=== Begin Enclosure ===
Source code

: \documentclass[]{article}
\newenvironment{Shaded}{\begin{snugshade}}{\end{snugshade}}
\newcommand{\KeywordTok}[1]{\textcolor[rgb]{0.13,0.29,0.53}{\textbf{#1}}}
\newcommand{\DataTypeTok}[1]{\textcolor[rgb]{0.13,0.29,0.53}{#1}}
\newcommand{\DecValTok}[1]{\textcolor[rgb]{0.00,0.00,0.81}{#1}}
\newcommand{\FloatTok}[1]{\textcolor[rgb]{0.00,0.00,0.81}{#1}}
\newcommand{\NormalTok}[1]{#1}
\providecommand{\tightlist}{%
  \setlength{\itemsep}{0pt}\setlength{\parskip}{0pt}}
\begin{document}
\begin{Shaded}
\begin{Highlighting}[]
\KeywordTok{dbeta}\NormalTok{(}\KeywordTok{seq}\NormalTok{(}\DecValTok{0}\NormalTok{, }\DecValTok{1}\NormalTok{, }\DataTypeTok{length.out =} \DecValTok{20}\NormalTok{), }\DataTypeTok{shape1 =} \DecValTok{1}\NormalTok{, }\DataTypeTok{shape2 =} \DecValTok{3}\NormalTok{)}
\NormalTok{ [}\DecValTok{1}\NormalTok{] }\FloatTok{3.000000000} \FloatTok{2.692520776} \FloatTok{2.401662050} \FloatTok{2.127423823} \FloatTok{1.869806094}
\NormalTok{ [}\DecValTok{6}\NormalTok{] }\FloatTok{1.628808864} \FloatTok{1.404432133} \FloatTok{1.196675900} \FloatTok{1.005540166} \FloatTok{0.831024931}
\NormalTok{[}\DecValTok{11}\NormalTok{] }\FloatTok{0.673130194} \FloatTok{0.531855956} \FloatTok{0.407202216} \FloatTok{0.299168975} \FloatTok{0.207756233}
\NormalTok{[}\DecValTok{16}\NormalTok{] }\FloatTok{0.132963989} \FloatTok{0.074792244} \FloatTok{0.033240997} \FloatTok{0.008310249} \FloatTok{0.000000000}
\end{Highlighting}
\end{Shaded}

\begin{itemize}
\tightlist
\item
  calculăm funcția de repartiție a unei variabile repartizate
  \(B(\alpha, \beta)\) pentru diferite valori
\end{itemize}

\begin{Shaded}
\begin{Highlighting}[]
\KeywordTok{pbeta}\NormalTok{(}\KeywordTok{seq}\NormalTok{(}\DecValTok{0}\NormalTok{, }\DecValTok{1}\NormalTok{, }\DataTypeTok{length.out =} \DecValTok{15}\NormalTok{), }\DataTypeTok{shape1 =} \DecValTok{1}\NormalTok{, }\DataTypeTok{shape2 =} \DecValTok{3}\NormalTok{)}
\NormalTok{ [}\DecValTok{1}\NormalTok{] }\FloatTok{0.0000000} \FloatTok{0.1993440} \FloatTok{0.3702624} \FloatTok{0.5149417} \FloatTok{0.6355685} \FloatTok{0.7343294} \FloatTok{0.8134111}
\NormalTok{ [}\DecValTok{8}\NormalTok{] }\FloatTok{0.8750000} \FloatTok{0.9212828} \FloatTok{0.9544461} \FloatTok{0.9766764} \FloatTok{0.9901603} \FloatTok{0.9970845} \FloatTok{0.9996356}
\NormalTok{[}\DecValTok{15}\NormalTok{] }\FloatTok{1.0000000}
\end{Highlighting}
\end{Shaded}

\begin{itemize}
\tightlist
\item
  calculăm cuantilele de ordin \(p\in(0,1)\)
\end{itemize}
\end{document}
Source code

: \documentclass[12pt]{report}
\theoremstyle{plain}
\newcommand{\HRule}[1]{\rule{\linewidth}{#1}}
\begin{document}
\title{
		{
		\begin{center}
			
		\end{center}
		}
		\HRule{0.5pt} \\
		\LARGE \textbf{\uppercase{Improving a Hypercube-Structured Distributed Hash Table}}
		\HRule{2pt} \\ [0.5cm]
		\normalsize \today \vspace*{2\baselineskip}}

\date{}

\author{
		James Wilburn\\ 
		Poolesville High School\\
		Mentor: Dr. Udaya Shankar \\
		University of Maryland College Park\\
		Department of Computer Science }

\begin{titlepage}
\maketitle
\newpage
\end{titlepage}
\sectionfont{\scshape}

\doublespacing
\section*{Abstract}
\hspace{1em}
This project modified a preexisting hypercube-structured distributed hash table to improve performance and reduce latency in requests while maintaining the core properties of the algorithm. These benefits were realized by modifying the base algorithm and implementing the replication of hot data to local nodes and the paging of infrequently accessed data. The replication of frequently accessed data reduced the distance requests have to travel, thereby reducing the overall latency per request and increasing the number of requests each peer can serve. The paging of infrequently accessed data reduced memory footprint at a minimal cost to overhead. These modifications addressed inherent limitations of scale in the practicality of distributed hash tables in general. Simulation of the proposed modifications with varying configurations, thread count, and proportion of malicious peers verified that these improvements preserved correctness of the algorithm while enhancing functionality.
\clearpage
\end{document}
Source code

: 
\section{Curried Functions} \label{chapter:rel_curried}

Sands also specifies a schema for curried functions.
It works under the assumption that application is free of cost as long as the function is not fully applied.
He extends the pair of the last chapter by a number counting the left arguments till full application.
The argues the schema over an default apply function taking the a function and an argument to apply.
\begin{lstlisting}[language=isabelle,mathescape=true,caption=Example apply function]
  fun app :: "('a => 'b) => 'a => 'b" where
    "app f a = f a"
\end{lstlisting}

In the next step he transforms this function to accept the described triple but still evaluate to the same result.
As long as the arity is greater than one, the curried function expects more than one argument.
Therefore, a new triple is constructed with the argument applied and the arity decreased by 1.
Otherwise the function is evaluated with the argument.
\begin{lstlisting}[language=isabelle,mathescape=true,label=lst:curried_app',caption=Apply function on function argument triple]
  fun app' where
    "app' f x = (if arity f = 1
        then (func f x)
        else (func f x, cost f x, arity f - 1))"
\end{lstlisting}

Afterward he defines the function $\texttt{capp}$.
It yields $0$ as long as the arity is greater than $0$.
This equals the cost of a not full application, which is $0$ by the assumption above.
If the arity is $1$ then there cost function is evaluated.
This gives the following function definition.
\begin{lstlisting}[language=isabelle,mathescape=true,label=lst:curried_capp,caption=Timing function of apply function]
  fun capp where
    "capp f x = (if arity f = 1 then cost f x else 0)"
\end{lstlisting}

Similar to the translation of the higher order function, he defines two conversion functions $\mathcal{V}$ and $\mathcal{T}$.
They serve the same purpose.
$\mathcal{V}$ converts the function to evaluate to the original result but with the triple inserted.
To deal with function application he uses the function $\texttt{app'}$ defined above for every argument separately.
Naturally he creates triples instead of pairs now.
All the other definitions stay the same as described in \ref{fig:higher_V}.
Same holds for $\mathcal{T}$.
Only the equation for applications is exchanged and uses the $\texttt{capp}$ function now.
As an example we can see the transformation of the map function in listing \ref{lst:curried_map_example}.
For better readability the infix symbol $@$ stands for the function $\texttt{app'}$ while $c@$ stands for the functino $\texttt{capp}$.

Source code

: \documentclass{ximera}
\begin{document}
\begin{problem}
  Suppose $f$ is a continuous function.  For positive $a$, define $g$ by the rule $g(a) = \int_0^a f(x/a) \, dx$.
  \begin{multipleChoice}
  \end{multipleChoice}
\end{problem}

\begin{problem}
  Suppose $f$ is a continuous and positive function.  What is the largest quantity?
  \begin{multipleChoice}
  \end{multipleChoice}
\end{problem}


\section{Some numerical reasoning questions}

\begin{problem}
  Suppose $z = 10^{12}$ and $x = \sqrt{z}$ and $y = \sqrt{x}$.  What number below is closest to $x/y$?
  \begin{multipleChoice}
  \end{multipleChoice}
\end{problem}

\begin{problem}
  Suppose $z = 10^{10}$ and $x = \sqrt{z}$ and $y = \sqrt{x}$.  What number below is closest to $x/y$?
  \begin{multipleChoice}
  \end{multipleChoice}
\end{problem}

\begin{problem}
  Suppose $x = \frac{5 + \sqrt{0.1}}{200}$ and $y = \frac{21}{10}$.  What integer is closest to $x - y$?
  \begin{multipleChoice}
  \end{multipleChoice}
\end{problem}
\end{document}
=== End Enclosure ===
--- Activity ---
Copy out only the lines from the one containing "Similar to the" down to the last line of the material, keeping both ends.

--- Result ---
Similar to the translation of the higher order function, he defines two conversion functions $\mathcal{V}$ and $\mathcal{T}$.
They serve the same purpose.
$\mathcal{V}$ converts the function to evaluate to the original result but with the triple inserted.
To deal with function application he uses the function $\texttt{app'}$ defined above for every argument separately.
Naturally he creates triples instead of pairs now.
All the other definitions stay the same as described in \ref{fig:higher_V}.
Same holds for $\mathcal{T}$.
Only the equation for applications is exchanged and uses the $\texttt{capp}$ function now.
As an example we can see the transformation of the map function in listing \ref{lst:curried_map_example}.
For better readability the infix symbol $@$ stands for the function $\texttt{app'}$ while $c@$ stands for the functino $\texttt{capp}$.

Source code

: \documentclass{ximera}
\begin{document}
\begin{problem}
  Suppose $f$ is a continuous function.  For positive $a$, define $g$ by the rule $g(a) = \int_0^a f(x/a) \, dx$.
  \begin{multipleChoice}
  \end{multipleChoice}
\end{problem}

\begin{problem}
  Suppose $f$ is a continuous and positive function.  What is the largest quantity?
  \begin{multipleChoice}
  \end{multipleChoice}
\end{problem}


\section{Some numerical reasoning questions}

\begin{problem}
  Suppose $z = 10^{12}$ and $x = \sqrt{z}$ and $y = \sqrt{x}$.  What number below is closest to $x/y$?
  \begin{multipleChoice}
  \end{multipleChoice}
\end{problem}

\begin{problem}
  Suppose $z = 10^{10}$ and $x = \sqrt{z}$ and $y = \sqrt{x}$.  What number below is closest to $x/y$?
  \begin{multipleChoice}
  \end{multipleChoice}
\end{problem}

\begin{problem}
  Suppose $x = \frac{5 + \sqrt{0.1}}{200}$ and $y = \frac{21}{10}$.  What integer is closest to $x - y$?
  \begin{multipleChoice}
  \end{multipleChoice}
\end{problem}
\end{document}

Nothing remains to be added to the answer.